Michael Poster was featured in Billboard’s article, “Jack White Sells as Morrissey Shops: What Two Iconic Catalogs Reveal About Music Asset Value.” In the piece, Michael explains the growing prevalence of “split rights” deals—structures that allow artists like Jack White to unlock significant value from their catalogs while retaining control and future income streams. His insights underscore MR’s deep understanding of the evolving music and entertainment marketplace and how creators are strategically monetizing their assets without losing leverage.

Hooman Yazhari provided media commentary on the surge in second bankruptcies among U.S. companies. In a recent Axios article titled “’Chapter 22′ Ensnares American Companies After Chapter 11 Bankruptcy Gone Wrong,” Hooman weighed in on what it takes to truly reposition a business for long-term viability. Pointing to Spirit Airlines as a cautionary tale, Hooman noted that “taking the medicine” means more than a balance sheet fix—it requires a fundamental reshaping of operations, strategy, and scale. His insights are especially sharp given his experience in both bankruptcy and aviation.

Dana Kravetz shares his perspective with the Financial Times on the far-reaching impact of immigration crackdowns on California’s economy. In a wide-ranging article titled “Is California’s Economy Heading for a Deep Slump?”, Dana—who represents leading players in the hospitality sector—calls out the growing unease among hotel and restaurant owners as ICE activity disrupts workforces and discourages consumer engagement. His remarks reflect the real-world implications of policy on business and community alike.

Elizabeth Tosaris lends her regulatory expertise to Law360 Insurance Authority in its coverage of the California Department of Insurance’s investigation into State Farm’s post-wildfire claims handling. In the article, she explains how market conduct exams “fall within a continuum of regulatory responses” and anticipates the CDI will zero in on claims from the L.A. fires and beyond, especially those involving smoke damage and adjuster turnover. A must-read for all those navigating compliance in the wake of catastrophe.

Omer Er is featured this month in Mealey’s International Arbitration Report alongside a global panel of thought leaders discussing the role of artificial intelligence in international arbitration. In the piece—“International Arbitration Experts Discuss the Efficiency of Artificial Intelligence Tools”—Omer shares how AI is transforming arbitration workflows by streamlining complex data sets, enhancing expert analysis, and enabling lawyers to spend less time chasing documents and more time crafting winning strategies.

Jeffrey Farrow shared his forward-looking perspective on safeguarding IP in today’s high-stakes innovation landscape in IAM magazine. In this wide-ranging interview, Jeff unpacks major litigation trends, best practices for in-house IP managers, and California courts’ nuanced approach to employee mobility and trade secret enforcement. A great read for legal and business leaders navigating the risks of rapid tech development and talent migration.
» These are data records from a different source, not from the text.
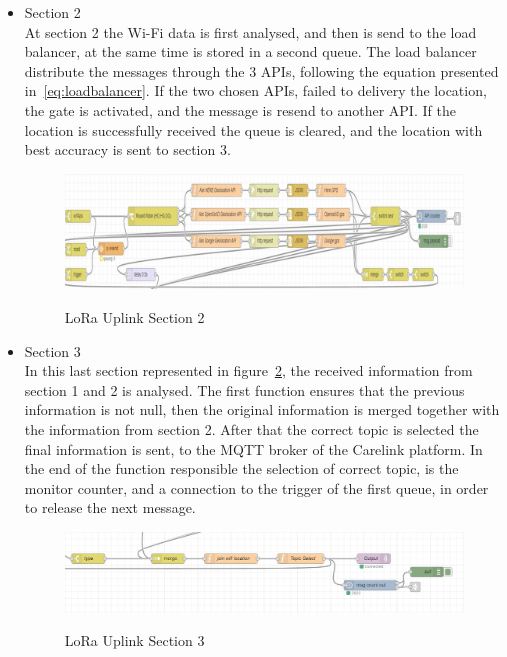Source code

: \begin{itemize}
\begin{itemize}
  \item Section 2\\
    At section 2 the Wi-Fi data is first analysed, and then is send to the load balancer, at the same time is stored in a second queue. The load balancer distribute the messages through the 3 APIs, following the equation presented in~\ref{eq:loadbalancer}. If the two chosen APIs, failed to delivery the location, the gate is activated, and the message is resend to another API. If the location is successfully received the queue is cleared, and the location with best accuracy is sent to section 3.
    \begin{figure}[htbp]
      \centering
     
        {\includegraphics[width=\linewidth]{Chapters/Figures/sec2.png}}
    
      \caption{LoRa Uplink  Section 2}
      \label{fig:LoRa_Uplink_Sec2}
    \end{figure}
\end{itemize}

\begin{itemize}
  \item Section 3\\
  In this last section represented in figure~\ref{fig:LoRa_Uplink_Sec3}, the received information from section 1 and 2 is analysed. The first function ensures that the previous information is not null, then the original information is merged together with the information from section 2. After that the correct topic is selected  the final information is sent, to the MQTT broker of the Carelink platform. In the end of the function responsible the selection of correct topic, is the monitor counter, and a connection to the trigger of the first queue, in order to release the next message.
  
    \begin{figure}[htbp]
      \centering
    
        {\includegraphics[width=\linewidth]{Chapters/Figures/section3.JPG}}
     
      \caption{LoRa Uplink Section 3}
      \label{fig:LoRa_Uplink_Sec3}
    \end{figure}
\end{itemize}

\end{itemize}


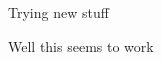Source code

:\documentclass{article}
\begin{document}
Trying new stuff

Well this seems to work


\newpage

 

\end{document}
Warren Koshofer has weighed in for Fashion Dive on the sweeping changes brought about by New York’s newly enacted Fashion Workers Act, legislation that disrupts longstanding norms in the modeling industry and introduces long-overdue protections for talent. In the article, Warren unpacks how the law closes loopholes like the “incidental booking exception” and redefines the obligations of model management firms and clients alike.

Michael Poster shares his insights on the growing wave of private equity investments targeting smaller music catalogs, the opportunities these deals present, and how creative transaction structures are reshaping the market. Featured in PE Hub’s article, “Never Mind the Superstars: PE Taps Rich Supply of Small Music Royalty Deals,” Michael reinforces M&R’s leadership at the intersection of music, finance, and IP.

Devon Mills has offered important guidance to SHRM on the EEOC’s latest stance regarding workplace training. As he explains in an article titled, “EEOC: Employers’ Training Can Create a Hostile Work Environment,” DEI initiatives — though well-intentioned — can pose legal risk if perceived as stereotyping or excluding employees based on protected characteristics. With Title VII implications at play, Devon advises employers to revisit past training materials and ensure current programs are thoughtfully aligned with federal law. A timely and practical perspective for HR and legal teams alike.

Jeffrey Farrow has offered his take in IAM on a high-stakes trade secrets clash between HR tech rivals Rippling and Deel. At the center of the case: an alleged corporate spy and a daring Slack-based honeypot trap. Jeff breaks down the evidentiary challenges ahead and how expert testimony could be pivotal in getting the ‘trap’ into the courtroom. It’s a fascinating legal battle at the intersection of innovation, competitive intelligence, and IP enforcement.